Il film e' la trasposizione cinematografica del romanzo di Primo Levi. Qui lo scrittore racconta una parte della sua vita, dalla liberazione da parte dell'Armata Rossa del campo di concentramento di Auschwitz, dove era rinchiuso, al faticoso ritorno in Italia.
E' l'ultimo film diretto da Francesco Rosi, che e' morto 7 anni dopo.

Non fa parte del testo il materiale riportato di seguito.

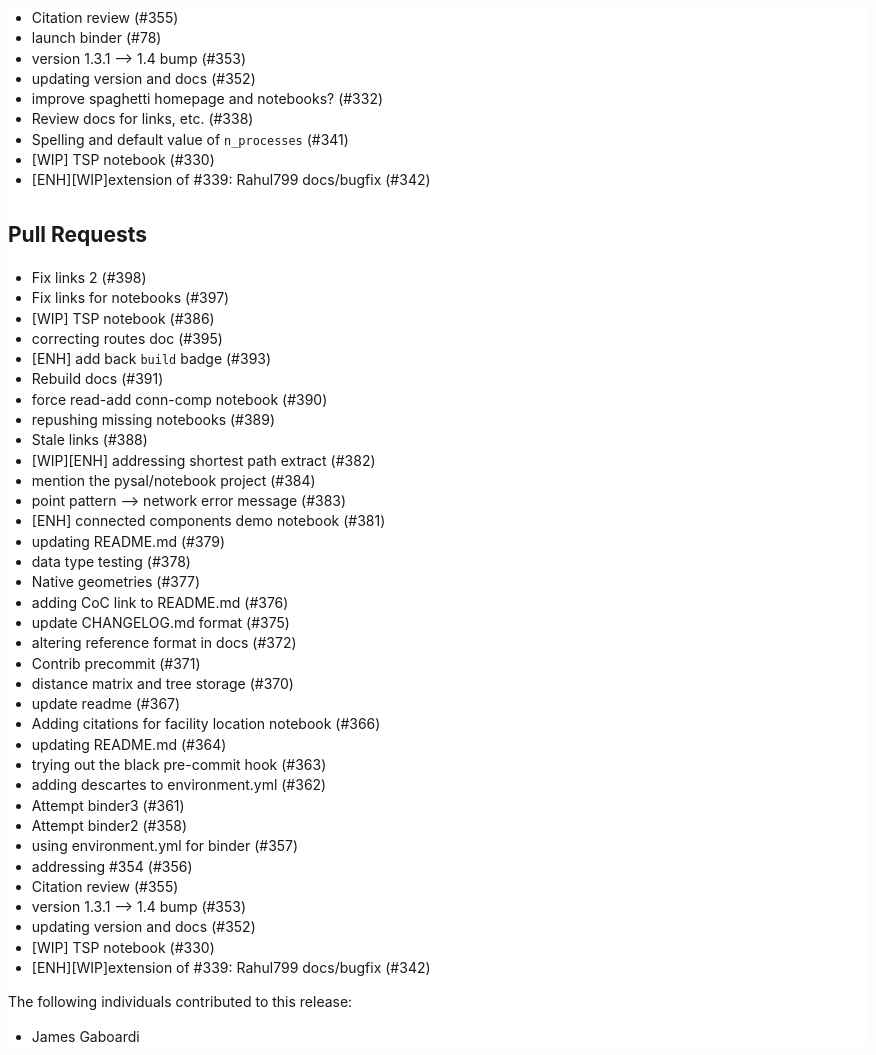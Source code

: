   - Citation review (#355)
  - launch binder (#78)
  - version 1.3.1 --> 1.4 bump (#353)
  - updating version and docs (#352)
  - improve spaghetti homepage and notebooks? (#332)
  - Review docs for links, etc. (#338)
  - Spelling and default value of `n_processes` (#341)
  - [WIP] TSP notebook (#330)
  - [ENH][WIP]extension of #339: Rahul799 docs/bugfix (#342)

## Pull Requests
  - Fix links 2 (#398)
  - Fix links for notebooks (#397)
  - [WIP] TSP notebook (#386)
  - correcting routes doc (#395)
  - [ENH] add back `build` badge (#393)
  - Rebuild docs (#391)
  - force read-add conn-comp notebook (#390)
  - repushing missing notebooks (#389)
  - Stale links (#388)
  - [WIP][ENH] addressing shortest path extract (#382)
  - mention the pysal/notebook project (#384)
  - point pattern --> network error message (#383)
  - [ENH] connected components demo notebook (#381)
  - updating README.md (#379)
  - data type testing (#378)
  - Native geometries (#377)
  - adding CoC link to README.md (#376)
  - update CHANGELOG.md format (#375)
  - altering reference format in docs (#372)
  - Contrib precommit (#371)
  - distance matrix and tree storage (#370)
  - update readme (#367)
  - Adding citations for facility location notebook (#366)
  - updating README.md (#364)
  - trying out the black pre-commit hook (#363)
  - adding descartes to environment.yml (#362)
  - Attempt binder3 (#361)
  - Attempt binder2 (#358)
  - using environment.yml for binder (#357)
  - addressing #354 (#356)
  - Citation review (#355)
  - version 1.3.1 --> 1.4 bump (#353)
  - updating version and docs (#352)
  - [WIP] TSP notebook (#330)
  - [ENH][WIP]extension of #339: Rahul799 docs/bugfix (#342)

The following individuals contributed to this release:

  - James Gaboardi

Durante le riprese del film e' deceduto anche lo storico direttore della fotografia Pasqualino De Santis e l'altrettanto noto Ruggero Mastroianni, montatore.
Buona la descrizione dell'ambiente in cui si svolge il lungometraggio, un po' didascaliche le prove di molti attori, anche noti, che vi hanno partecipato.
Il piu' convincente mi e' parso John Turturro, nelle vesti del protagonista Primo Levi, timido, moderatamente spaurito e spesso (giustamente) attonito a causa di quello che gli succedeva attorno.
Invece poco convincenti, a mio avviso, le musiche del film, di Irving Berlin e Luis Enríquez Bacalov.